One way to approach this seems to find a "nice" form for $Q$ where the solution becomes obvious, for example by using the fact that one can pick coordinates to "diagonalize" $Q$ and then solve the problem there. However, I am having the following issues:

(i) I am not sure what the rank of the quadratic form corresponding to an irreducible quadric should be. According to Georges Elencwajg's answer, Quadrics are birational to projective space it seems that the rank should be 4, but $x_0^2+x_1^2+x_2^2$ which would correspond with a quadratic form of rank 3 seems pretty irreducible to me. I understand that the rank cannot be less than 3 though (2 is a problem because then we have a change of coordinates to $x_0^2+x_1^2$ which is obviously reducible, and 1, well...).
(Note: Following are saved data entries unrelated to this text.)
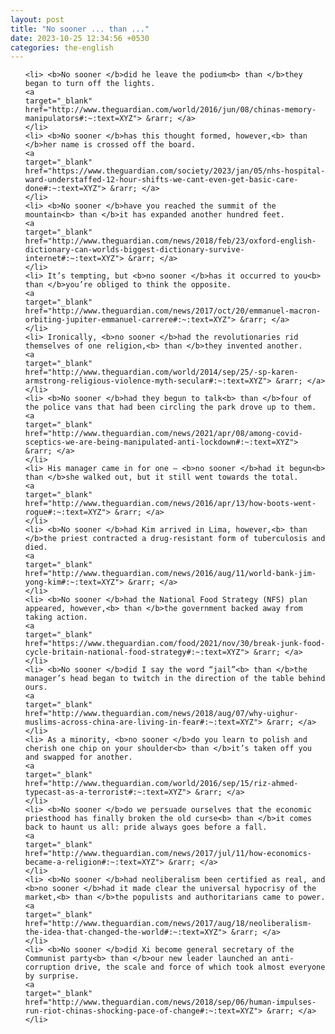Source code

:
 ```yaml
---
layout: post
title: "No sooner ... than ..."
date: 2023-10-25 12:34:56 +0530
categories: the-english
---
```

<ol>

    <li> <b>No sooner </b>did he leave the podium<b> than </b>they began to turn off the lights.
    <a 
    target="_blank" 
    href="http://www.theguardian.com/world/2016/jun/08/chinas-memory-manipulators#:~:text=XYZ"> &rarr; </a>
    </li>
    <li> <b>No sooner </b>has this thought formed, however,<b> than </b>her name is crossed off the board.
    <a 
    target="_blank" 
    href="https://www.theguardian.com/society/2023/jan/05/nhs-hospital-ward-understaffed-12-hour-shifts-we-cant-even-get-basic-care-done#:~:text=XYZ"> &rarr; </a>
    </li>
    <li> <b>No sooner </b>have you reached the summit of the mountain<b> than </b>it has expanded another hundred feet.
    <a 
    target="_blank" 
    href="http://www.theguardian.com/news/2018/feb/23/oxford-english-dictionary-can-worlds-biggest-dictionary-survive-internet#:~:text=XYZ"> &rarr; </a>
    </li>
    <li> It’s tempting, but <b>no sooner </b>has it occurred to you<b> than </b>you’re obliged to think the opposite.
    <a 
    target="_blank" 
    href="http://www.theguardian.com/news/2017/oct/20/emmanuel-macron-orbiting-jupiter-emmanuel-carrere#:~:text=XYZ"> &rarr; </a>
    </li>
    <li> Ironically, <b>no sooner </b>had the revolutionaries rid themselves of one religion,<b> than </b>they invented another.
    <a 
    target="_blank" 
    href="http://www.theguardian.com/world/2014/sep/25/-sp-karen-armstrong-religious-violence-myth-secular#:~:text=XYZ"> &rarr; </a>
    </li>
    <li> <b>No sooner </b>had they begun to talk<b> than </b>four of the police vans that had been circling the park drove up to them.
    <a 
    target="_blank" 
    href="http://www.theguardian.com/news/2021/apr/08/among-covid-sceptics-we-are-being-manipulated-anti-lockdown#:~:text=XYZ"> &rarr; </a>
    </li>
    <li> His manager came in for one – <b>no sooner </b>had it begun<b> than </b>she walked out, but it still went towards the total.
    <a 
    target="_blank" 
    href="http://www.theguardian.com/news/2016/apr/13/how-boots-went-rogue#:~:text=XYZ"> &rarr; </a>
    </li>
    <li> <b>No sooner </b>had Kim arrived in Lima, however,<b> than </b>the priest contracted a drug-resistant form of tuberculosis and died.
    <a 
    target="_blank" 
    href="http://www.theguardian.com/news/2016/aug/11/world-bank-jim-yong-kim#:~:text=XYZ"> &rarr; </a>
    </li>
    <li> <b>No sooner </b>had the National Food Strategy (NFS) plan appeared, however,<b> than </b>the government backed away from taking action.
    <a 
    target="_blank" 
    href="https://www.theguardian.com/food/2021/nov/30/break-junk-food-cycle-britain-national-food-strategy#:~:text=XYZ"> &rarr; </a>
    </li>
    <li> <b>No sooner </b>did I say the word “jail”<b> than </b>the manager’s head began to twitch in the direction of the table behind ours.
    <a 
    target="_blank" 
    href="http://www.theguardian.com/news/2018/aug/07/why-uighur-muslims-across-china-are-living-in-fear#:~:text=XYZ"> &rarr; </a>
    </li>
    <li> As a minority, <b>no sooner </b>do you learn to polish and cherish one chip on your shoulder<b> than </b>it’s taken off you and swapped for another.
    <a 
    target="_blank" 
    href="http://www.theguardian.com/world/2016/sep/15/riz-ahmed-typecast-as-a-terrorist#:~:text=XYZ"> &rarr; </a>
    </li>
    <li> <b>No sooner </b>do we persuade ourselves that the economic priesthood has finally broken the old curse<b> than </b>it comes back to haunt us all: pride always goes before a fall.
    <a 
    target="_blank" 
    href="http://www.theguardian.com/news/2017/jul/11/how-economics-became-a-religion#:~:text=XYZ"> &rarr; </a>
    </li>
    <li> <b>No sooner </b>had neoliberalism been certified as real, and <b>no sooner </b>had it made clear the universal hypocrisy of the market,<b> than </b>the populists and authoritarians came to power.
    <a 
    target="_blank" 
    href="http://www.theguardian.com/news/2017/aug/18/neoliberalism-the-idea-that-changed-the-world#:~:text=XYZ"> &rarr; </a>
    </li>
    <li> <b>No sooner </b>did Xi become general secretary of the Communist party<b> than </b>our new leader launched an anti-corruption drive, the scale and force of which took almost everyone by surprise.
    <a 
    target="_blank" 
    href="http://www.theguardian.com/news/2018/sep/06/human-impulses-run-riot-chinas-shocking-pace-of-change#:~:text=XYZ"> &rarr; </a>
    </li>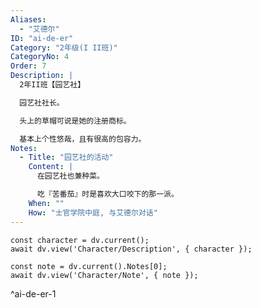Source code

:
 ```yaml
---
Aliases:
  - "艾德尔"
ID: "ai-de-er"
Category: "2年级(I II班)"
CategoryNo: 4
Order: 7
Description: |
  2年II班【园艺社】

  园艺社社长。

  头上的草帽可说是她的注册商标。

  基本上个性悠哉，且有很高的包容力。
Notes:
  - Title: "园艺社的活动"
    Content: |
      在园艺社也兼种菜。

      吃『苦番茄』时是喜欢大口咬下的那一派。
    When: ""
    How: "士官学院中庭, 与艾德尔对话"
---
```

```dataviewjs
const character = dv.current();
await dv.view('Character/Description', { character });
```

```dataviewjs
const note = dv.current().Notes[0];
await dv.view('Character/Note', { note });
```
^ai-de-er-1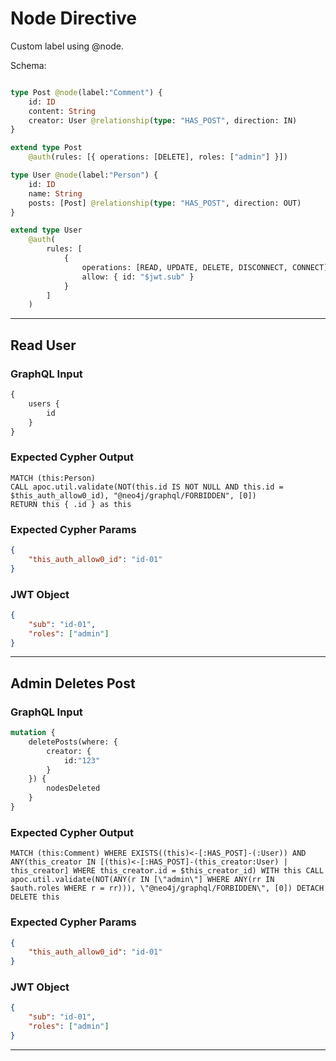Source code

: # Node Directive

Custom label using @node.

Schema:

```graphql

type Post @node(label:"Comment") {
    id: ID
    content: String
    creator: User @relationship(type: "HAS_POST", direction: IN)
}

extend type Post
    @auth(rules: [{ operations: [DELETE], roles: ["admin"] }])

type User @node(label:"Person") {
    id: ID
    name: String
    posts: [Post] @relationship(type: "HAS_POST", direction: OUT)
}

extend type User
    @auth(
        rules: [
            {
                operations: [READ, UPDATE, DELETE, DISCONNECT, CONNECT]
                allow: { id: "$jwt.sub" }
            }
        ]
    )


```

---

## Read User

### GraphQL Input

```graphql
{
    users {
        id
    }
}
```

### Expected Cypher Output

```cypher
MATCH (this:Person)
CALL apoc.util.validate(NOT(this.id IS NOT NULL AND this.id = $this_auth_allow0_id), "@neo4j/graphql/FORBIDDEN", [0])
RETURN this { .id } as this
```

### Expected Cypher Params

```json
{
    "this_auth_allow0_id": "id-01"
}
```

### JWT Object

```json
{
    "sub": "id-01",
    "roles": ["admin"]
}
```

---

## Admin Deletes Post

### GraphQL Input

```graphql
mutation {
    deletePosts(where: {
        creator: {
            id:"123"
        }
    }) {
        nodesDeleted
    }
}
```

### Expected Cypher Output

```cypher
MATCH (this:Comment) WHERE EXISTS((this)<-[:HAS_POST]-(:User)) AND ANY(this_creator IN [(this)<-[:HAS_POST]-(this_creator:User) | this_creator] WHERE this_creator.id = $this_creator_id) WITH this CALL apoc.util.validate(NOT(ANY(r IN [\"admin\"] WHERE ANY(rr IN $auth.roles WHERE r = rr))), \"@neo4j/graphql/FORBIDDEN\", [0]) DETACH DELETE this
```

### Expected Cypher Params

```json
{
    "this_auth_allow0_id": "id-01"
}
```

### JWT Object

```json
{
    "sub": "id-01",
    "roles": ["admin"]
}
```

---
(ii) Diagonalizing seems to require a "Gram-Schmidt" process using the bilinear form associated with the quadratic form, which only is available for fields with characteristic different from 2, and since Shafarevich does not specify this in his statement of the exercise, this approach to the problem does not work in all cases. Thus another approach is necessary, and I don't have one.

Any help would be appreciated.

Answer 1

Let me try to answer your first question at least (and leave the second to someone who knows more about that). If $Q$ were a quadric cut out by a quadratic form of rank 3, then yes it would be irreducible, but it would not be smooth. It would be a projective cone over a plane conic and of course the vertex of this cone is the unique singularity.

E.g. $Q := V(x_0^2 + x_1^2 + x_2^2)$ can be viewed as the cone over the conic $Q\cap V(x_3)$ cut out by the same equation in the plane $V(x_3)$ thought of as $\mathbb{P}^2$ sitting inside $\mathbb{P}^3$ with $Q$ having vertex at $[0:0:0:1]$.

In this case, any line contained in the cone $Q$ contains the vertex. (Suppose not, then let $v$ be the vertex point and $p \in Q$ a non-vertex point with $L\subset Q$ a line containing $p$ but not $v$. If $H = \overline{vL}$ is the unique plane containing $v$ and $L$ then it intersects $Q$ in two (not necessarily distinct) lines which meet at $v$ and also contains $L$ - that's a degree (at least) 3 intersection, which contradicts Bezout's theorem). This means that the parameter space $\Phi$ (in the Grassmannian $G(2,4)$) of lines lying in $Q$ can't be disconnected because if you take the family of lines over $\Phi$ (i.e. $\Psi := \{(p,[L]) \in Q \times \Phi : p \in L\}\subset \mathbb{P}^3\times G(2,4) $), it maps surjectively to $Q$ (via $(p,[L]) \mapsto p$) so that the preimage of a non-vertex point $p \in Q$ contains points $(p,[L]) \in \Psi$ where $L$ is any line in $Q$ containing $p$. Since we saw above that $L$ is unique for $p$ a non-vertex point, this is an isomorphism away from the preimage of the vertex and it's not hard to check that this couldn't happen if $\Phi$ (and hence $\Psi$) were disconnected (check, for example, that the map would not contract a connected component to the vertex point).

Indeed, $\Psi$ can be realized as the strict transform of $Q$ under the blowup of $\mathbb{P}^3$ at the vertex of $Q$ and is isomorphic to $\mathbb{P}_C(\mathcal{O}\oplus \mathcal{O}(1)) = \mathbb{F}_2$ for $C$ the conic in $\mathbb{P}^2$ that $Q$ is a cone over.